── EXTRACTED RECORDS ──
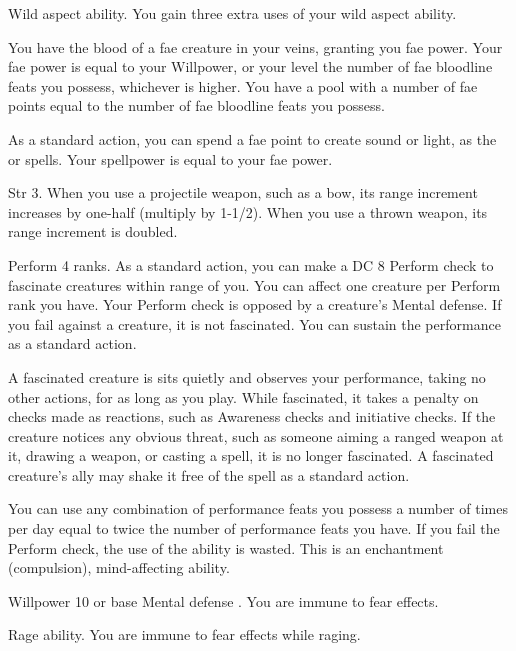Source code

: \featpre Wild aspect ability.
\featben You gain three extra uses of your wild aspect ability.

\featben You have the blood of a fae creature in your veins, granting you fae power.
Your fae power is equal to your Willpower, or your level \add the number of fae bloodline feats you possess, whichever is higher.
You have a pool with a number of fae points equal to the number of fae bloodline feats you possess.

As a standard action, you can spend a fae point to create sound or light, as the  or  spells.
Your spellpower is equal to your fae power.

\featpre Str 3.
\featben When you use a projectile weapon, such as a bow, its range increment increases by one-half (multiply by 1-1/2).
When you use a thrown weapon, its range increment is doubled.

\featpre Perform 4 ranks.
\featben As a standard action, you can make a DC 8 Perform check to fascinate creatures within \rngmed range of you.
You can affect one creature per Perform rank you have.
Your Perform check is opposed by a creature's Mental defense.
If you fail against a creature, it is not fascinated.
You can sustain the performance as a standard action.

A fascinated creature is sits quietly and observes your performance, taking no other actions, for as long as you play.
While fascinated, it takes a  penalty on checks made as reactions, such as Awareness checks and initiative checks.
If the creature notices any obvious threat, such as someone aiming a ranged weapon at it, drawing a weapon, or casting a spell, it is no longer fascinated.
A fascinated creature's ally may shake it free of the spell as a standard action.

You can use any combination of performance feats you possess a number of times per day equal to twice the number of performance feats you have.
If you fail the Perform check, the use of the ability is wasted.
This is an enchantment (compulsion), mind-affecting ability.

\featpre Willpower 10 or base Mental defense .
\featben You are immune to fear effects.

\featpre Rage ability.
\featben You are immune to fear effects while raging.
───
- _WORK TASK_: Given the records above, reproduce precisely and only the lines between the line holding "You have a pool" and the line holding "Perform 4 ranks.", inclusive.

- _PROBLEM SOLUTION_:
You have a pool with a number of fae points equal to the number of fae bloodline feats you possess.

As a standard action, you can spend a fae point to create sound or light, as the  or  spells.
Your spellpower is equal to your fae power.

\featpre Str 3.
\featben When you use a projectile weapon, such as a bow, its range increment increases by one-half (multiply by 1-1/2).
When you use a thrown weapon, its range increment is doubled.

\featpre Perform 4 ranks.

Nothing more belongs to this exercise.